# If you have a Vitamix, can you tell me how it works for functions other than blending?



## melissel (Jun 30, 2004)

We'd definitely use it for that, but DH isn't convinced it's worth the money just for smoothies. I'd also want to use it for grinding grain, making almond and cashew butters, making bread crumbs, food processing, etc. Does it work well as a food processor, or is it too powerful? I don't want it to turn everything into slush! Has anyone used it for quickbread batter? Do you end up with a tough final product from all the blending?

I watched some of the videos on the site, but frankly, that guy got under my skin







I guess I'm wondering about the realities behind all the infomercial-style hype. I guess the alternative would be to buy a separate grain mill, Magic Bullet, and food processor, right?

What do you think?
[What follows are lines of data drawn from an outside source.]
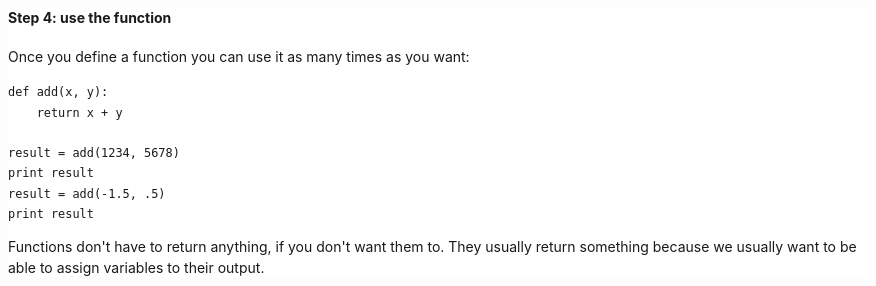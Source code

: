 #### Step 4: use the function

Once you define a function you can use it as many times as you want:

```
def add(x, y):
    return x + y

result = add(1234, 5678)
print result
result = add(-1.5, .5)
print result
```

Functions don't have to return anything, if you don't want them to. They usually return something because we usually want to be able to assign variables to their output.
Any input is appreciated. TIA!


----------



## Czen:) (Jul 31, 2002)

want to sub. I have a vitamix but feel I haven't used it to its potential yet. I don't have a food processer so I guess its doing whatever I might use that for. I make hot chocolate(in my family's opinion thats its most important use!), smoothies, chutney, salsa, nut butter occasionally, and some kale puree. I need to watch the video again and see what else I should be using it for. I'd like to branch out into soups.

Czen


----------



## 425lisamarie (Mar 4, 2005)

IT's a blender. A very powerful one at that, but definately a blender is for blender jobs IMO. You can do nut butter with the tamper, it is very effective and makes much creamier than the food processor. It liquifies almost anything, though don't think it will be juice, it still has consistency. If I want to make a berry smoothie I still have to strain it for the kids. I think it's atad bit over rated as far as the "only machine you need in the kitchen" type of claim.
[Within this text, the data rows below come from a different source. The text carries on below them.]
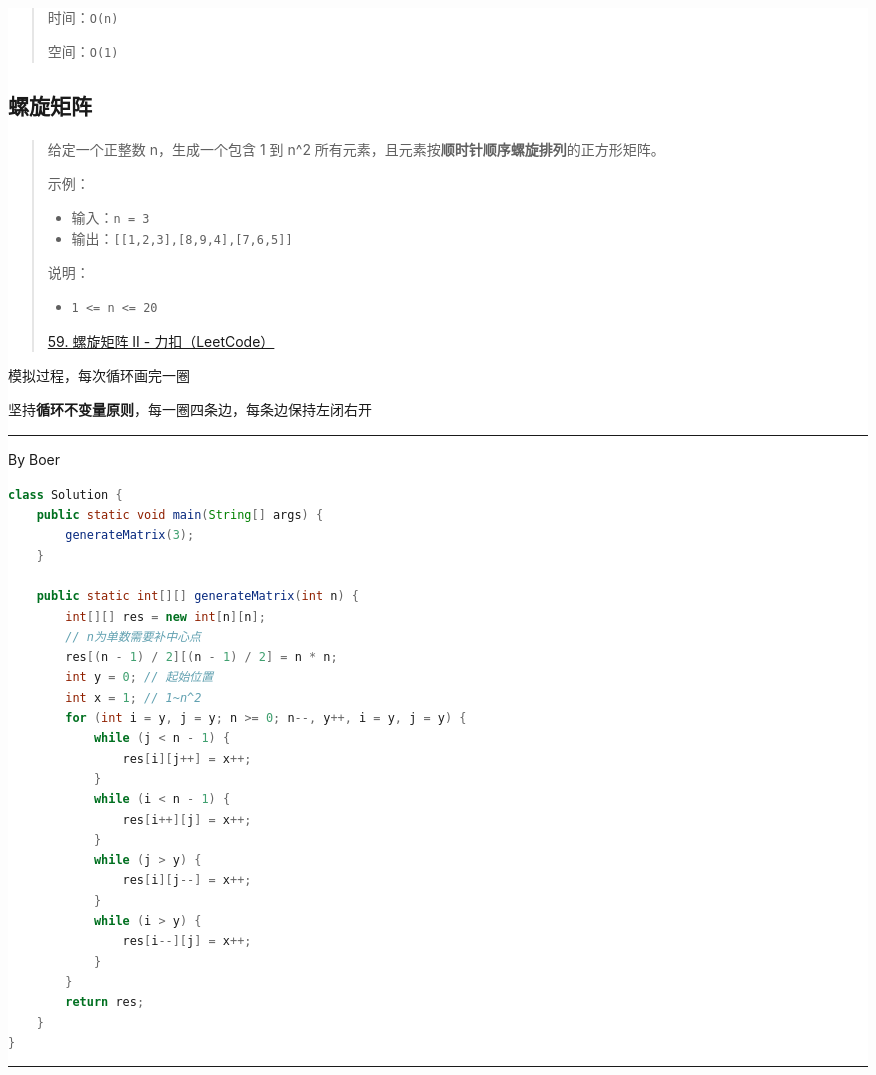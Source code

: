 > 时间：`O(n)`
> 
> 空间：`O(1)`

## 螺旋矩阵

> 给定一个正整数 n，生成一个包含 1 到 n^2 所有元素，且元素按**顺时针顺序螺旋排列**的正方形矩阵。
> 
> 示例：
> - 输入：`n = 3`
> - 输出：`[[1,2,3],[8,9,4],[7,6,5]]`
> 
> 说明：
>  - `1 <= n <= 20`
> 
> [59. 螺旋矩阵 II - 力扣（LeetCode）](https://leetcode.cn/problems/spiral-matrix-ii/)

模拟过程，每次循环画完一圈

坚持**循环不变量原则**，每一圈四条边，每条边保持左闭右开

---
By Boer

```java
class Solution {  
    public static void main(String[] args) {  
        generateMatrix(3);  
    }  
  
    public static int[][] generateMatrix(int n) {  
        int[][] res = new int[n][n];  
        // n为单数需要补中心点
        res[(n - 1) / 2][(n - 1) / 2] = n * n;  
        int y = 0; // 起始位置  
        int x = 1; // 1~n^2  
        for (int i = y, j = y; n >= 0; n--, y++, i = y, j = y) {  
            while (j < n - 1) {  
                res[i][j++] = x++;  
            }  
            while (i < n - 1) {  
                res[i++][j] = x++;  
            }  
            while (j > y) {  
                res[i][j--] = x++;  
            }  
            while (i > y) {  
                res[i--][j] = x++;  
            }  
        }  
        return res;  
    }  
}
```

---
I have a food processor as well, and if I could forever only have a budget of whatever the vitamix costs, I would choose an inexpensive blender that can make a good smoothie, AND a food processor. I have the older model cuisinart 14 cup and i love it. It has a huge feed tube and I do everything EXCEPT blend in it. Cooks illustrated and Americas test kitchen did a blender test/review for an inexpensive blender that was supposed to be able to handle all the typical blender jobs


----------



## californiajenn (Mar 7, 2007)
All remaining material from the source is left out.